*** Begin section ***
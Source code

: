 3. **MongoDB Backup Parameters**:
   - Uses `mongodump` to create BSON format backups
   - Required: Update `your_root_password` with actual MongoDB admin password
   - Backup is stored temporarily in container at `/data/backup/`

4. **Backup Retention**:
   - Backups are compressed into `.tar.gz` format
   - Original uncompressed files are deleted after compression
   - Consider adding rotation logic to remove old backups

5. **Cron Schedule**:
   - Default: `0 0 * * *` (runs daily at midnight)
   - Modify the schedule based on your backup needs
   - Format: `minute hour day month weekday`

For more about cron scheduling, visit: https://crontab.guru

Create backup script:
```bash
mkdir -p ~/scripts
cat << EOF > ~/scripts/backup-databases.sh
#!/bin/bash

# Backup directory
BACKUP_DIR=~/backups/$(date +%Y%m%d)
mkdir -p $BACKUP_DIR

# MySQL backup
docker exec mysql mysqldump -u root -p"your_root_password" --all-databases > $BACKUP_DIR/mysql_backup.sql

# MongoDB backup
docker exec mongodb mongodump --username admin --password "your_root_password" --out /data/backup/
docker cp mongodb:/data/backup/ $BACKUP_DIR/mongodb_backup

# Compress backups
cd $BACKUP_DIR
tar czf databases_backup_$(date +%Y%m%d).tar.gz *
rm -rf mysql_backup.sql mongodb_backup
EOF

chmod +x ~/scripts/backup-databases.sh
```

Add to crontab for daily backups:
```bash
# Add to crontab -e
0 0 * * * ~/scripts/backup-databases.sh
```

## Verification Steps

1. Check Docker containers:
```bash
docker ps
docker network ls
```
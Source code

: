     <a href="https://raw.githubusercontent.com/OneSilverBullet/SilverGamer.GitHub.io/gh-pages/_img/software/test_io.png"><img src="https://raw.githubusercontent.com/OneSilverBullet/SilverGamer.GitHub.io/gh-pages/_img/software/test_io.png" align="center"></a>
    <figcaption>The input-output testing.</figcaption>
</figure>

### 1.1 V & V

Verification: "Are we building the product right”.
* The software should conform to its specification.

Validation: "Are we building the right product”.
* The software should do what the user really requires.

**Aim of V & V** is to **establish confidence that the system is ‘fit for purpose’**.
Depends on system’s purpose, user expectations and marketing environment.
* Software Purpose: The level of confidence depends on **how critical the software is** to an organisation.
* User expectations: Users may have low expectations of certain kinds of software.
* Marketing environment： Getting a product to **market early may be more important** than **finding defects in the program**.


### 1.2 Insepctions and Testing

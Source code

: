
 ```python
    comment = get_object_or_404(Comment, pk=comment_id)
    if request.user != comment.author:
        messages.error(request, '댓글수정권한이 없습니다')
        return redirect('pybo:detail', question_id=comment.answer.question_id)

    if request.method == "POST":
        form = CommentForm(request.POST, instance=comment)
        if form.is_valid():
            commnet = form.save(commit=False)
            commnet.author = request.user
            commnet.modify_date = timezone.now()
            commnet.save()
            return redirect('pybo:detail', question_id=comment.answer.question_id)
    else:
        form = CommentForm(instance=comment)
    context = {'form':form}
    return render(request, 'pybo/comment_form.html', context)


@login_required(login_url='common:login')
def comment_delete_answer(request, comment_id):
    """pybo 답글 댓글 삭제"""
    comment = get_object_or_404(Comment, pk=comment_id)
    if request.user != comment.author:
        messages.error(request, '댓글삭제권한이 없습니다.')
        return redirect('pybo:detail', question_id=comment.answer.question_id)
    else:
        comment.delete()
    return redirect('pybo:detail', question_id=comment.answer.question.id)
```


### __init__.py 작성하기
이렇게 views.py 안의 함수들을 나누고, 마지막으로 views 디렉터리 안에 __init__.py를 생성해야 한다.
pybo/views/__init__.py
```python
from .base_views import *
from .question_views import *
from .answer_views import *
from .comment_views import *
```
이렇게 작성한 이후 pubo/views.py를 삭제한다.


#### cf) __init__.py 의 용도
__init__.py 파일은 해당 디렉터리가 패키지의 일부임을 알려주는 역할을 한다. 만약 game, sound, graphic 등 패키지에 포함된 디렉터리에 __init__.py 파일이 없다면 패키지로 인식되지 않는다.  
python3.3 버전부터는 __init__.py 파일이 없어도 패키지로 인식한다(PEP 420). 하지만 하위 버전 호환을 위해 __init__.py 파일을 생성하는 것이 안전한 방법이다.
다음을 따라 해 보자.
*** End section ***
**WHAT THIS TASK INVOLVES**
For each line in the data, set it down again exactly.

**OUTPUT**
Source code

: 3. **MongoDB Backup Parameters**:
   - Uses `mongodump` to create BSON format backups
   - Required: Update `your_root_password` with actual MongoDB admin password
   - Backup is stored temporarily in container at `/data/backup/`

4. **Backup Retention**:
   - Backups are compressed into `.tar.gz` format
   - Original uncompressed files are deleted after compression
   - Consider adding rotation logic to remove old backups

5. **Cron Schedule**:
   - Default: `0 0 * * *` (runs daily at midnight)
   - Modify the schedule based on your backup needs
   - Format: `minute hour day month weekday`

For more about cron scheduling, visit: https://crontab.guru

Create backup script:
```bash
mkdir -p ~/scripts
cat << EOF > ~/scripts/backup-databases.sh
#!/bin/bash

# Backup directory
BACKUP_DIR=~/backups/$(date +%Y%m%d)
mkdir -p $BACKUP_DIR

# MySQL backup
docker exec mysql mysqldump -u root -p"your_root_password" --all-databases > $BACKUP_DIR/mysql_backup.sql

# MongoDB backup
docker exec mongodb mongodump --username admin --password "your_root_password" --out /data/backup/
docker cp mongodb:/data/backup/ $BACKUP_DIR/mongodb_backup

# Compress backups
cd $BACKUP_DIR
tar czf databases_backup_$(date +%Y%m%d).tar.gz *
rm -rf mysql_backup.sql mongodb_backup
EOF

chmod +x ~/scripts/backup-databases.sh
```

Add to crontab for daily backups:
```bash
# Add to crontab -e
0 0 * * * ~/scripts/backup-databases.sh
```

## Verification Steps

1. Check Docker containers:
```bash
docker ps
docker network ls
```
Source code

:     <a href="https://raw.githubusercontent.com/OneSilverBullet/SilverGamer.GitHub.io/gh-pages/_img/software/test_io.png"><img src="https://raw.githubusercontent.com/OneSilverBullet/SilverGamer.GitHub.io/gh-pages/_img/software/test_io.png" align="center"></a>
    <figcaption>The input-output testing.</figcaption>
</figure>

### 1.1 V & V

Verification: "Are we building the product right”.
* The software should conform to its specification.

Validation: "Are we building the right product”.
* The software should do what the user really requires.

**Aim of V & V** is to **establish confidence that the system is ‘fit for purpose’**.
Depends on system’s purpose, user expectations and marketing environment.
* Software Purpose: The level of confidence depends on **how critical the software is** to an organisation.
* User expectations: Users may have low expectations of certain kinds of software.
* Marketing environment： Getting a product to **market early may be more important** than **finding defects in the program**.


### 1.2 Insepctions and Testing

Source code

:
 ```python
    comment = get_object_or_404(Comment, pk=comment_id)
    if request.user != comment.author:
        messages.error(request, '댓글수정권한이 없습니다')
        return redirect('pybo:detail', question_id=comment.answer.question_id)

    if request.method == "POST":
        form = CommentForm(request.POST, instance=comment)
        if form.is_valid():
            commnet = form.save(commit=False)
            commnet.author = request.user
            commnet.modify_date = timezone.now()
            commnet.save()
            return redirect('pybo:detail', question_id=comment.answer.question_id)
    else:
        form = CommentForm(instance=comment)
    context = {'form':form}
    return render(request, 'pybo/comment_form.html', context)


@login_required(login_url='common:login')
def comment_delete_answer(request, comment_id):
    """pybo 답글 댓글 삭제"""
    comment = get_object_or_404(Comment, pk=comment_id)
    if request.user != comment.author:
        messages.error(request, '댓글삭제권한이 없습니다.')
        return redirect('pybo:detail', question_id=comment.answer.question_id)
    else:
        comment.delete()
    return redirect('pybo:detail', question_id=comment.answer.question.id)
```


### __init__.py 작성하기
이렇게 views.py 안의 함수들을 나누고, 마지막으로 views 디렉터리 안에 __init__.py를 생성해야 한다.
pybo/views/__init__.py
```python
from .base_views import *
from .question_views import *
from .answer_views import *
from .comment_views import *
```
이렇게 작성한 이후 pubo/views.py를 삭제한다.


#### cf) __init__.py 의 용도
__init__.py 파일은 해당 디렉터리가 패키지의 일부임을 알려주는 역할을 한다. 만약 game, sound, graphic 등 패키지에 포함된 디렉터리에 __init__.py 파일이 없다면 패키지로 인식되지 않는다.  
python3.3 버전부터는 __init__.py 파일이 없어도 패키지로 인식한다(PEP 420). 하지만 하위 버전 호환을 위해 __init__.py 파일을 생성하는 것이 안전한 방법이다.
다음을 따라 해 보자.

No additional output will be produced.